Sunday Independent (Ireland)

Misery is compelling in this middle-class Manhattan ‘Trainspott­ing’

FICTION

- ANNE CUNNINGHAM

CREATIVE writing students of Kurt Vonnegut were told: “Give the reader at least one character he or she can root for.” He insisted that a story needs at least one character with enough redeeming qualities to engage the reader.

It seems nobody told Jade Sharma that because it’s difficult to like Maya, her protagonis­t in Problems, just as it’s difficult to like any prickly addict with an escalating heroin habit.

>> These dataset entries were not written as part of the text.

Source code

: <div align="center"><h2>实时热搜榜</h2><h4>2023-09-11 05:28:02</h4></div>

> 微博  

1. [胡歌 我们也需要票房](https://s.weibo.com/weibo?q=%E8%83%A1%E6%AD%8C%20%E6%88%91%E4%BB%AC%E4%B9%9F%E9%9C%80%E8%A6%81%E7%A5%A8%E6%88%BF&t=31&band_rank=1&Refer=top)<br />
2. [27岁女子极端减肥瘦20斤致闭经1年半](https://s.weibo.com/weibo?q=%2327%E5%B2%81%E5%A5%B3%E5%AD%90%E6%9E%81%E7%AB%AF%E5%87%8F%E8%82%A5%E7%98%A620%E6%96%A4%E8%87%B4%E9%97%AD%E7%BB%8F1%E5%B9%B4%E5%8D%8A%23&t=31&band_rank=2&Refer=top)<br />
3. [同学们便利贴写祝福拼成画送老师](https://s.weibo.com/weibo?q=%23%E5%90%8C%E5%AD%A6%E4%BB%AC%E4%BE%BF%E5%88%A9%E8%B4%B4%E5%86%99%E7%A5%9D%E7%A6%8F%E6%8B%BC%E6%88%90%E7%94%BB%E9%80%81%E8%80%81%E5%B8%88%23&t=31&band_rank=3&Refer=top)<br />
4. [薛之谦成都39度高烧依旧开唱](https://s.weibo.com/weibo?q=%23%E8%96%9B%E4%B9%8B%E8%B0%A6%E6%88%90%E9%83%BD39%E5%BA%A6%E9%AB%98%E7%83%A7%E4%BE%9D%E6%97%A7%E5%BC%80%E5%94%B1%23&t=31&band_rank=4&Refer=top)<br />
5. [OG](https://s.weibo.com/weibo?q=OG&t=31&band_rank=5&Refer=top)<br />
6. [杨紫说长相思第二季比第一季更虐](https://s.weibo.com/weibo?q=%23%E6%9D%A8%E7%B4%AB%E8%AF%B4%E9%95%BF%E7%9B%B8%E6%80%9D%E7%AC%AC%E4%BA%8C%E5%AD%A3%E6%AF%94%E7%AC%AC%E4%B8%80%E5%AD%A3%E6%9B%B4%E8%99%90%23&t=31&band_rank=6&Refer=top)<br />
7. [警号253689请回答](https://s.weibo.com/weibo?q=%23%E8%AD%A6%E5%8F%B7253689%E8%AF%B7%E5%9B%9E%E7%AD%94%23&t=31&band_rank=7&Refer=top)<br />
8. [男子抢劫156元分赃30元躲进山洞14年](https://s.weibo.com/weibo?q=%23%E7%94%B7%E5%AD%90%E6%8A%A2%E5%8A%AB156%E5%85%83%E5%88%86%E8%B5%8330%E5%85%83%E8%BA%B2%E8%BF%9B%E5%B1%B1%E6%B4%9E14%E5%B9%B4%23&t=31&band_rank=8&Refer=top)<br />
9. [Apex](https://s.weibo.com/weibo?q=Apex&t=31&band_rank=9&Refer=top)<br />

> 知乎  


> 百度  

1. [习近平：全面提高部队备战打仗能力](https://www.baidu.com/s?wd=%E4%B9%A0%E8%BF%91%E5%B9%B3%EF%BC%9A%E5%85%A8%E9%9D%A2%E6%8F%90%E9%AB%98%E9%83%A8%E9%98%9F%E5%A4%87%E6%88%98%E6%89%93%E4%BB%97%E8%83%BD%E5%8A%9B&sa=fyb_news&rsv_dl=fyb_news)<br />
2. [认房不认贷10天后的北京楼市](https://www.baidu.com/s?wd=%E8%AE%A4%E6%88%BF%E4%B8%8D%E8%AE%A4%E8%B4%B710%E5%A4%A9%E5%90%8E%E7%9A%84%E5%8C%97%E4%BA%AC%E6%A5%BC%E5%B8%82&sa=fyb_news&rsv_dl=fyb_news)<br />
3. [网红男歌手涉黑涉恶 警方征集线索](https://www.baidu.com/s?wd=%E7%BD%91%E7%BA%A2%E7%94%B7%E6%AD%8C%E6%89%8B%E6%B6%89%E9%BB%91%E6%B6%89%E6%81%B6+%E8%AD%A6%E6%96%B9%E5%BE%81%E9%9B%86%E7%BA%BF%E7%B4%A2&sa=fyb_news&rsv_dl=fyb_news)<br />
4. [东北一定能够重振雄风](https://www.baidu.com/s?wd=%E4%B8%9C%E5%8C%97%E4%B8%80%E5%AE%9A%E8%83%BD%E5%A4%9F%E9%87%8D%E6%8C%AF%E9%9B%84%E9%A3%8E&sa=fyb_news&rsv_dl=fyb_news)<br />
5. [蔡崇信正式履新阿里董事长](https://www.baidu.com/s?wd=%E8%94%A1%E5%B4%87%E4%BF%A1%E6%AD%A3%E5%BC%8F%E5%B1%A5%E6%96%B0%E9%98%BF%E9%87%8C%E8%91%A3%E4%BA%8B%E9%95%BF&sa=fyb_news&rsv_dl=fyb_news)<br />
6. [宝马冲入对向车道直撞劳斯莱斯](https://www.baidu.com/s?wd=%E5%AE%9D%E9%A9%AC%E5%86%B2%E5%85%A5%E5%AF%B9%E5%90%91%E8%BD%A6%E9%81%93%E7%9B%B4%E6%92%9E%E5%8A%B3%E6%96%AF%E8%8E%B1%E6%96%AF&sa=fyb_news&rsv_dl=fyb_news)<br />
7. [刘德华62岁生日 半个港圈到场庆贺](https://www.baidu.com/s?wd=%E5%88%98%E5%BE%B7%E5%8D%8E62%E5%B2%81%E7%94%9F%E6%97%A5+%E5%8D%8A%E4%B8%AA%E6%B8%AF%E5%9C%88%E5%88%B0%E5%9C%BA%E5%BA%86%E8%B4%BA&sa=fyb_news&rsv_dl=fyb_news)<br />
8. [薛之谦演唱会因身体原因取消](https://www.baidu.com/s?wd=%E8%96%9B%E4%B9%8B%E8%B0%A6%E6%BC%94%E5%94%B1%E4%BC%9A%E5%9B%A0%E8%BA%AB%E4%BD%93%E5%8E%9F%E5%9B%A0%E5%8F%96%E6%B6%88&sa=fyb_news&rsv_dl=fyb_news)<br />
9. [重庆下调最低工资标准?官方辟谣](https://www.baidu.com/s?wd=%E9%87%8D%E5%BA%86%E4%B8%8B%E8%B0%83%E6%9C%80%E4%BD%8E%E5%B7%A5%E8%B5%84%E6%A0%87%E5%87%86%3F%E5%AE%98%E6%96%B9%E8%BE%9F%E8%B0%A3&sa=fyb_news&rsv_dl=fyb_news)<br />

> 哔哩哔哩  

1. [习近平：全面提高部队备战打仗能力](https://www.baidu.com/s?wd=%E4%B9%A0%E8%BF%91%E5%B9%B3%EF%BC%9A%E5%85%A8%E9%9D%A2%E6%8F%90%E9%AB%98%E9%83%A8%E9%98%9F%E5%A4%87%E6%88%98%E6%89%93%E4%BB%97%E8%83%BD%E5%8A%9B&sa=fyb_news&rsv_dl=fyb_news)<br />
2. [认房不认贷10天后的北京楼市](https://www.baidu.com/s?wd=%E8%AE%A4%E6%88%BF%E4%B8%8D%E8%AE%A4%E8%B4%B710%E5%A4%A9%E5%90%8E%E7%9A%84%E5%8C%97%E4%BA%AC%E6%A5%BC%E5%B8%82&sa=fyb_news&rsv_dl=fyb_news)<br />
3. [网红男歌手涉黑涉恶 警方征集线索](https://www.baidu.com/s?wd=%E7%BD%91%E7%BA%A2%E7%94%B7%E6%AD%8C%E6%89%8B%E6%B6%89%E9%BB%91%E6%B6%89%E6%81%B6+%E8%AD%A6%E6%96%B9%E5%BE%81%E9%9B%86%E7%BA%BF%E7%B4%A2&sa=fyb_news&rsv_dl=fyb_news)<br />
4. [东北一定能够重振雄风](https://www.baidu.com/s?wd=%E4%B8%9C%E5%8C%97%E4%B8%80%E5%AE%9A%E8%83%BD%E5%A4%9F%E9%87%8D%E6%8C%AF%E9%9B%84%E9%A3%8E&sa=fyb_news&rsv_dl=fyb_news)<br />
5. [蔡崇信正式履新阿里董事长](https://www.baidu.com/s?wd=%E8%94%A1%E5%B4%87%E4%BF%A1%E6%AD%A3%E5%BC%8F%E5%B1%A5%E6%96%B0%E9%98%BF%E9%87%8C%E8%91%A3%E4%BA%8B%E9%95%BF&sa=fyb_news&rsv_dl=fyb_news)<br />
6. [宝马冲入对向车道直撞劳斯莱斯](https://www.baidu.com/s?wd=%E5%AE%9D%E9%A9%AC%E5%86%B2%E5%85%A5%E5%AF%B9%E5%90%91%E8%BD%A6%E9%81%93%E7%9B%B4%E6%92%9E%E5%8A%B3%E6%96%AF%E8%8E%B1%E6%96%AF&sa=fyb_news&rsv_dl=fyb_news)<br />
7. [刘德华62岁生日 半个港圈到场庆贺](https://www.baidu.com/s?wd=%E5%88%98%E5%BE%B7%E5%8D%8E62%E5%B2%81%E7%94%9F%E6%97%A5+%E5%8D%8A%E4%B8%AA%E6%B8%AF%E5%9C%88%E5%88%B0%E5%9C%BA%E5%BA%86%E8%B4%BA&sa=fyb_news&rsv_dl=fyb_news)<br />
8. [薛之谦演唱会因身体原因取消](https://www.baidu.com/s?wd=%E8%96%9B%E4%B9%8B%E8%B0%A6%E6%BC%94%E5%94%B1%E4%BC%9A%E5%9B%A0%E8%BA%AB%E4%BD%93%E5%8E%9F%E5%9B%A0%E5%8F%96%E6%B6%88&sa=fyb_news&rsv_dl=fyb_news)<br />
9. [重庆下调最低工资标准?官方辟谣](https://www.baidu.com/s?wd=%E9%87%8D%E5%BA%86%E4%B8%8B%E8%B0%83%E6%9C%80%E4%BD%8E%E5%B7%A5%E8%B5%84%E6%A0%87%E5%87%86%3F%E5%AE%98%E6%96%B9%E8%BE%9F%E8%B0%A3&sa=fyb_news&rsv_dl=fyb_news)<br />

Maya’s hatred of virtually everyone is closely matched by her self-hatred. The harm she causes her gormless husband is on a par with her self-harming habit. Her tiny circle of friends are addicts like Maya — hope-free comrades all sinking on the same holepunche­d rickety raft. Her eating disorder doesn’t help.

When her rather elderly college tutor with whom she’s been having an affair of sorts dumps her, Maya is entirely demolished.

Our anti-heroine is privileged, living in a New York apartment bought with money from her father who died of a heart attack. “I didn’t know he had a heart,” she muses.

She’s got vague notions of finishing her PhD while working part-time in a bookshop, but suffering with every emotional quirk and foible known to the self-help industry, Maya can’t see her good fortune. She can only view her life through the cracked prism of the next heroin fix, the next Xanax or the last one.

Maya’s saving grace, however — that which persuades the reader to “root for” her — is her brilliant, dark, subversive wit.

Describing her apartment block’s courtyard, she says: “The broker told me they used to have real fish in the fountain, but then people in the building started abusing them, and they had to get rid of the fish… What I had to consider every time I passed that fountain, was that this was a building filled with people who would abuse fish if given the chance.”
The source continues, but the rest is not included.